> **Task**
Return every line in the entries below where the word "RichText" shows up.

[Collection entries]
————————

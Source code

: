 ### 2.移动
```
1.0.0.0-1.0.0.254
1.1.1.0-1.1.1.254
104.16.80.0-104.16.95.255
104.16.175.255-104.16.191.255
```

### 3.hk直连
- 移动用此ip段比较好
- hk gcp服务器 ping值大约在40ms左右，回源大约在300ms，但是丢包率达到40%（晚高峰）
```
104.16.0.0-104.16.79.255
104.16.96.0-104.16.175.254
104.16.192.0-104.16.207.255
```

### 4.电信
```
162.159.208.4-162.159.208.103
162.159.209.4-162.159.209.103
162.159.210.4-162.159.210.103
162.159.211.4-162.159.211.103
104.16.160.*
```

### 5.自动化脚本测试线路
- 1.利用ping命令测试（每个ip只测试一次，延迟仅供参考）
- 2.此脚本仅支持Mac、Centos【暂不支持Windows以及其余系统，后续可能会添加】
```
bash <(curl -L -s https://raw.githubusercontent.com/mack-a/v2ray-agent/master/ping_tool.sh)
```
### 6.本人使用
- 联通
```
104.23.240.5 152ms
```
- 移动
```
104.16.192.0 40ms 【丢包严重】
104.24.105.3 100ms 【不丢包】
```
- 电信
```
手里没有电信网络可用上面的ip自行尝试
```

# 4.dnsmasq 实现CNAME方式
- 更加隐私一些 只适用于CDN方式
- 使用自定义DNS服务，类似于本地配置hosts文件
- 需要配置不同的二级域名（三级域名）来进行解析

————————

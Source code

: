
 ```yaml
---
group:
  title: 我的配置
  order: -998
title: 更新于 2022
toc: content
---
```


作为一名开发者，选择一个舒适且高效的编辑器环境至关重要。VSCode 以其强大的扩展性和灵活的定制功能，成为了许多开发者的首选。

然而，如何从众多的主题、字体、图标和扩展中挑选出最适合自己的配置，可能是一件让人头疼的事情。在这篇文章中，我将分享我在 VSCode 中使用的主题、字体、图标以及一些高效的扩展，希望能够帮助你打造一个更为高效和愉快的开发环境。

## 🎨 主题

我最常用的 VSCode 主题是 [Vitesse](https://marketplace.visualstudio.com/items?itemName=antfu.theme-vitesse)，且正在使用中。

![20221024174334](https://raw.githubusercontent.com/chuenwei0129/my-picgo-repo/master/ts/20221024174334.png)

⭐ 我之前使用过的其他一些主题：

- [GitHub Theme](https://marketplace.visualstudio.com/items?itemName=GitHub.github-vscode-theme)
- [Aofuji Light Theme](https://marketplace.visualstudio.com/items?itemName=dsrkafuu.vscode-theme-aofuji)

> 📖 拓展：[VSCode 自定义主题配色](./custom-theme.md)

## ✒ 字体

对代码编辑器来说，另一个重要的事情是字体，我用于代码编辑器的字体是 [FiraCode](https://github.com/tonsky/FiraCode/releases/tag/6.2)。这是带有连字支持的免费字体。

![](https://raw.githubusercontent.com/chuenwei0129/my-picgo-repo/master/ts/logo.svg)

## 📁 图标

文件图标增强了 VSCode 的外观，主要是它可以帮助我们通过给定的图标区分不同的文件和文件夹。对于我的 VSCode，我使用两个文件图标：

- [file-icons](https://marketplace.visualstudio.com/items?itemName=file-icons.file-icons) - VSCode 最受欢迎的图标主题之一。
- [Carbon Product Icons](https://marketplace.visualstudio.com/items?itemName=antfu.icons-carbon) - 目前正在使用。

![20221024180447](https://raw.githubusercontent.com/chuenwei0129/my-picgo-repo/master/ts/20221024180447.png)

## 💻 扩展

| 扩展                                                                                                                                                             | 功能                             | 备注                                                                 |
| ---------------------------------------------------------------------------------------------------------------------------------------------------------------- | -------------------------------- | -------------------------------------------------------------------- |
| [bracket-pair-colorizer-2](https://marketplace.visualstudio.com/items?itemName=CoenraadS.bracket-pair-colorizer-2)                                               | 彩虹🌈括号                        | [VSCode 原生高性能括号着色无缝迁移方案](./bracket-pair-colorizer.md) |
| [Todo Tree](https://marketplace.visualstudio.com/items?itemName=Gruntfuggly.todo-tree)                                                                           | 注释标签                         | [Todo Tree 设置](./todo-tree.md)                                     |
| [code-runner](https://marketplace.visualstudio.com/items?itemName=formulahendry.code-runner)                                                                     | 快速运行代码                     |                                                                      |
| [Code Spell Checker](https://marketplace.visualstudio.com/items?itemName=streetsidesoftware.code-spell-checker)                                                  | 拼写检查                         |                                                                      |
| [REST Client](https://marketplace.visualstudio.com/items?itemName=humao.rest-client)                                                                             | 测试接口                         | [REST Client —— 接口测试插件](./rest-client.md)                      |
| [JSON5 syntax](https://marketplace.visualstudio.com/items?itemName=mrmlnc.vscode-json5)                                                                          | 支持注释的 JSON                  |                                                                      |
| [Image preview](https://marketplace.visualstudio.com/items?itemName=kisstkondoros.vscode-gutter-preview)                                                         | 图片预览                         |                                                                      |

————————

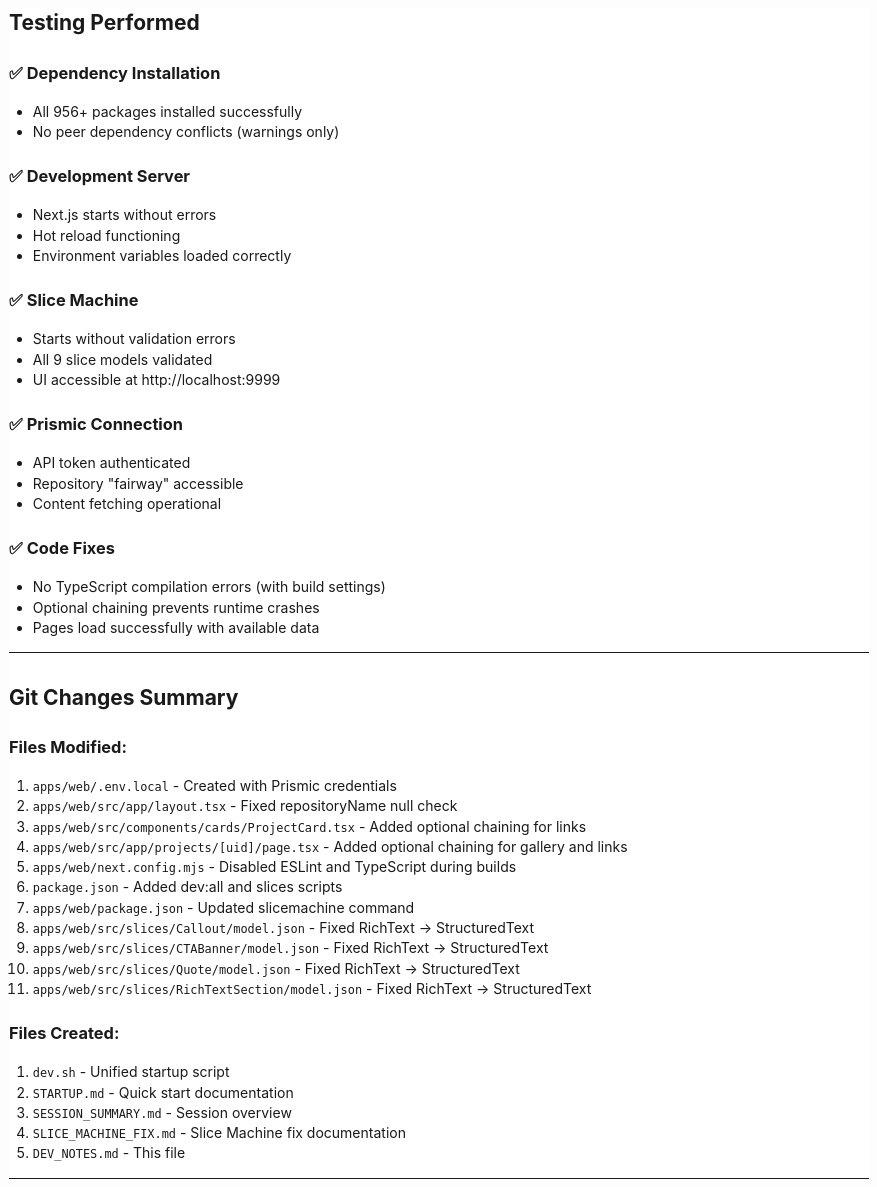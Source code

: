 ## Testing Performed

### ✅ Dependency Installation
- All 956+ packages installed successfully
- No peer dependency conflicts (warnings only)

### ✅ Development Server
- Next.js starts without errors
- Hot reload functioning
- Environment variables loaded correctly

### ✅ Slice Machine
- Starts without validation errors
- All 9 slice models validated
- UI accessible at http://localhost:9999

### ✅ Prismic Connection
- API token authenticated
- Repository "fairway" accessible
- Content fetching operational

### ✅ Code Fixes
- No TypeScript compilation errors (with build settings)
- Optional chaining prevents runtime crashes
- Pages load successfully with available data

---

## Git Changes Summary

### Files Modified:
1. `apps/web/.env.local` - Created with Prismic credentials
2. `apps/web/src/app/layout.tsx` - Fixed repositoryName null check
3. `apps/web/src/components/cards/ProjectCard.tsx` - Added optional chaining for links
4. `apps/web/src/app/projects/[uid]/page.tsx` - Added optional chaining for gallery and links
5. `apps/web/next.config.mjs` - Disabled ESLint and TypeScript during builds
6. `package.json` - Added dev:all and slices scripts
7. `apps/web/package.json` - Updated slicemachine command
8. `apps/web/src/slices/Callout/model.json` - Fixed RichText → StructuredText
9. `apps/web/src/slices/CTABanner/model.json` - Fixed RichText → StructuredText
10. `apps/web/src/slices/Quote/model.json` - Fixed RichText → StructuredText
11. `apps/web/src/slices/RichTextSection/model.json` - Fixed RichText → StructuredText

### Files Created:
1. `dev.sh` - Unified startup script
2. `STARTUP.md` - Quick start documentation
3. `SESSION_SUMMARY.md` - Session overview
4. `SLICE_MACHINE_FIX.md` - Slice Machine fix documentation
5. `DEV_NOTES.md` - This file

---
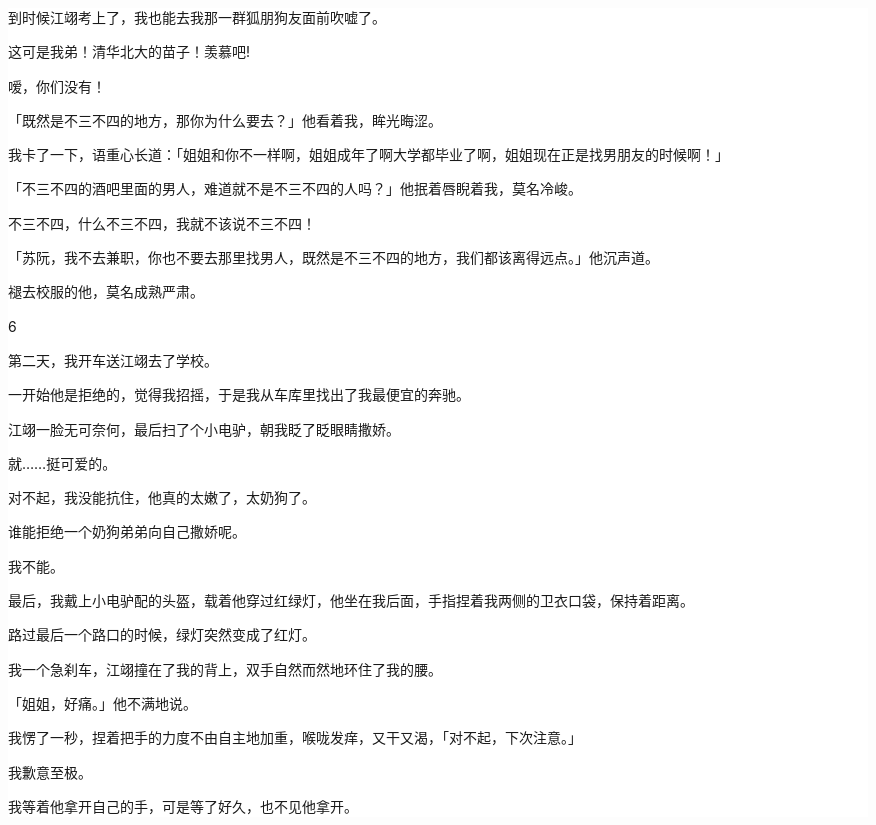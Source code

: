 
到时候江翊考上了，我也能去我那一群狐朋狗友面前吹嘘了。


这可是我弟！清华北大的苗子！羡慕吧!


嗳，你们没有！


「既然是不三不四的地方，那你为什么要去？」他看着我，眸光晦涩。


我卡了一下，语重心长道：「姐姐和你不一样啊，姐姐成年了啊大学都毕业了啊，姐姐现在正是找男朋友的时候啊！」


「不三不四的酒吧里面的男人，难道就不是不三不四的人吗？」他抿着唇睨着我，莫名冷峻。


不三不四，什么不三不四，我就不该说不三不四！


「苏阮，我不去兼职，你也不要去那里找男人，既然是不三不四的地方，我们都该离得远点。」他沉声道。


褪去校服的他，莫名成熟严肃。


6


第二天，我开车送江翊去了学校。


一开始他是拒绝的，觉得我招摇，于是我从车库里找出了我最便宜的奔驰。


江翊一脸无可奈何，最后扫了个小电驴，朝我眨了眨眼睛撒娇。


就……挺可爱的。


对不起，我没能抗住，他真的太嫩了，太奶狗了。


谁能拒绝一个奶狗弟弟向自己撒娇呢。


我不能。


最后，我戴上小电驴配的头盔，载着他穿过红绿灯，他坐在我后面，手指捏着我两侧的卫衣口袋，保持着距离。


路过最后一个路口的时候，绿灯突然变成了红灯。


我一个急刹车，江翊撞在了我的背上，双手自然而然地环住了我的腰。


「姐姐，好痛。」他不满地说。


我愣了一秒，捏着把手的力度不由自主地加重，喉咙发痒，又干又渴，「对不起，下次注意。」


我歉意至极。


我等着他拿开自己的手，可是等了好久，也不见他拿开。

————————

> **Task response**
8. `apps/web/src/slices/Callout/model.json` - Fixed RichText → StructuredText
9. `apps/web/src/slices/CTABanner/model.json` - Fixed RichText → StructuredText
10. `apps/web/src/slices/Quote/model.json` - Fixed RichText → StructuredText
11. `apps/web/src/slices/RichTextSection/model.json` - Fixed RichText → StructuredText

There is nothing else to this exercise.